A predicate_analogue instance

quality
gold
double annotated, adjudicated, release format
type
v
standard proposition
n
nominalization proposition
argument_analogues

A list of argument_analogue

A list of link_analogue

document_id
enc_prop

This proposition and all it contains, encoded as a string.
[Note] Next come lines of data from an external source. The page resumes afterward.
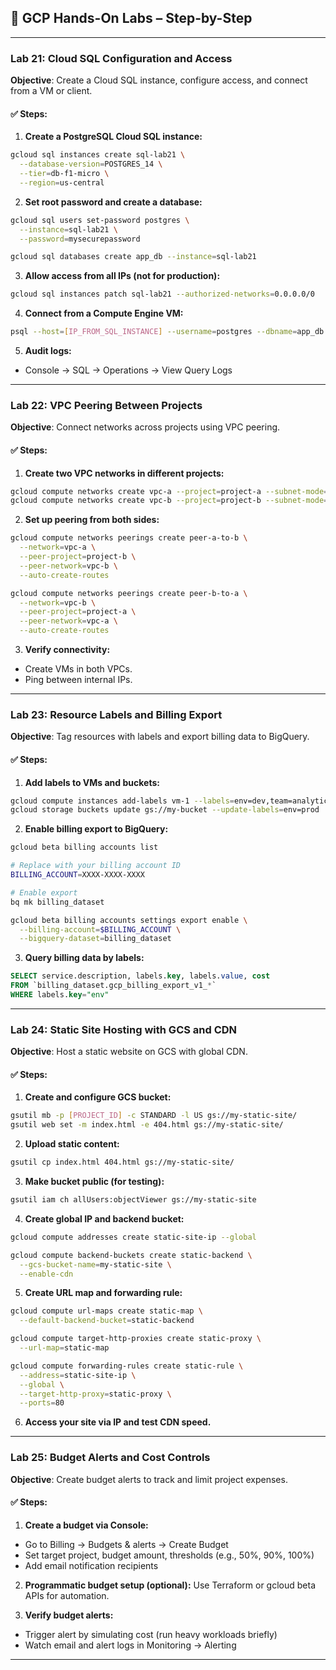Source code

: ## 🧪 GCP Hands-On Labs – Step-by-Step 

---

### **Lab 21: Cloud SQL Configuration and Access**

**Objective**: Create a Cloud SQL instance, configure access, and connect from a VM or client.

#### ✅ Steps:

1. **Create a PostgreSQL Cloud SQL instance:**

```bash
gcloud sql instances create sql-lab21 \
  --database-version=POSTGRES_14 \
  --tier=db-f1-micro \
  --region=us-central
```

2. **Set root password and create a database:**

```bash
gcloud sql users set-password postgres \
  --instance=sql-lab21 \
  --password=mysecurepassword

gcloud sql databases create app_db --instance=sql-lab21
```

3. **Allow access from all IPs (not for production):**

```bash
gcloud sql instances patch sql-lab21 --authorized-networks=0.0.0.0/0
```

4. **Connect from a Compute Engine VM:**

```bash
psql --host=[IP_FROM_SQL_INSTANCE] --username=postgres --dbname=app_db
```

5. **Audit logs:**

* Console → SQL → Operations → View Query Logs

---

### **Lab 22: VPC Peering Between Projects**

**Objective**: Connect networks across projects using VPC peering.

#### ✅ Steps:

1. **Create two VPC networks in different projects:**

```bash
gcloud compute networks create vpc-a --project=project-a --subnet-mode=custom
gcloud compute networks create vpc-b --project=project-b --subnet-mode=custom
```

2. **Set up peering from both sides:**

```bash
gcloud compute networks peerings create peer-a-to-b \
  --network=vpc-a \
  --peer-project=project-b \
  --peer-network=vpc-b \
  --auto-create-routes

gcloud compute networks peerings create peer-b-to-a \
  --network=vpc-b \
  --peer-project=project-a \
  --peer-network=vpc-a \
  --auto-create-routes
```

3. **Verify connectivity:**

* Create VMs in both VPCs.
* Ping between internal IPs.

---

### **Lab 23: Resource Labels and Billing Export**

**Objective**: Tag resources with labels and export billing data to BigQuery.

#### ✅ Steps:

1. **Add labels to VMs and buckets:**

```bash
gcloud compute instances add-labels vm-1 --labels=env=dev,team=analytics
gcloud storage buckets update gs://my-bucket --update-labels=env=prod
```

2. **Enable billing export to BigQuery:**

```bash
gcloud beta billing accounts list

# Replace with your billing account ID
BILLING_ACCOUNT=XXXX-XXXX-XXXX

# Enable export
bq mk billing_dataset

gcloud beta billing accounts settings export enable \
  --billing-account=$BILLING_ACCOUNT \
  --bigquery-dataset=billing_dataset
```

3. **Query billing data by labels:**

```sql
SELECT service.description, labels.key, labels.value, cost 
FROM `billing_dataset.gcp_billing_export_v1_*`
WHERE labels.key="env"
```

---

### **Lab 24: Static Site Hosting with GCS and CDN**

**Objective**: Host a static website on GCS with global CDN.

#### ✅ Steps:

1. **Create and configure GCS bucket:**

```bash
gsutil mb -p [PROJECT_ID] -c STANDARD -l US gs://my-static-site/
gsutil web set -m index.html -e 404.html gs://my-static-site/
```

2. **Upload static content:**

```bash
gsutil cp index.html 404.html gs://my-static-site/
```

3. **Make bucket public (for testing):**

```bash
gsutil iam ch allUsers:objectViewer gs://my-static-site
```

4. **Create global IP and backend bucket:**

```bash
gcloud compute addresses create static-site-ip --global

gcloud compute backend-buckets create static-backend \
  --gcs-bucket-name=my-static-site \
  --enable-cdn
```

5. **Create URL map and forwarding rule:**

```bash
gcloud compute url-maps create static-map \
  --default-backend-bucket=static-backend

gcloud compute target-http-proxies create static-proxy \
  --url-map=static-map

gcloud compute forwarding-rules create static-rule \
  --address=static-site-ip \
  --global \
  --target-http-proxy=static-proxy \
  --ports=80
```

6. **Access your site via IP and test CDN speed.**

---

### **Lab 25: Budget Alerts and Cost Controls**

**Objective**: Create budget alerts to track and limit project expenses.

#### ✅ Steps:

1. **Create a budget via Console:**

* Go to Billing → Budgets & alerts → Create Budget
* Set target project, budget amount, thresholds (e.g., 50%, 90%, 100%)
* Add email notification recipients

2. **Programmatic budget setup (optional):**
   Use Terraform or gcloud beta APIs for automation.

3. **Verify budget alerts:**

* Trigger alert by simulating cost (run heavy workloads briefly)
* Watch email and alert logs in Monitoring → Alerting

---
Lines in the .prop files are in this format.

Methods:

write_to_db(cursor)

write this proposition and all its components to the database

__getitem__(idx)

return first the predicate_analogue, then the argument analogues, then the link analogues

class on.corpora.proposition.abstract_proposition_bit(a_parent)

any subcomponent of a proposition after the ‘-----‘.

Attributes:

id
index_in_parent
lemma
pb_sense_num
proposition
document_id
enc_self

Encode whatever we represent as a string, generally by combining the encoded representations of sub-components

Class Hierarchy:

class on.corpora.proposition.abstract_holder(sep, a_parent)

represents any proposition bit that holds other proposition bits

Extends abstract_proposition_bit

See:

class on.corpora.proposition.abstract_analogue(a_parent, a_analogue_type)

represents argument_analogue, predicate_analogue, link_analogue

Example: 0:1,3:2*2:0-ARGM

Extends: abstract_holder

Represents:

This class is used for the space separated portions of a proposition after the ‘-----

All children are coreferential, and usually all but one are traces.

class on.corpora.proposition.abstract_node_holder(a_parent)

represents argument, predicate, link

Example: 0:1,3:2

Extends: abstract_holder

Represents:

This class is used for any bit of a proposition which has representation A,B where A and B are nodes

class on.corpora.proposition.abstract_node(sentence_index, token_index, height, parent)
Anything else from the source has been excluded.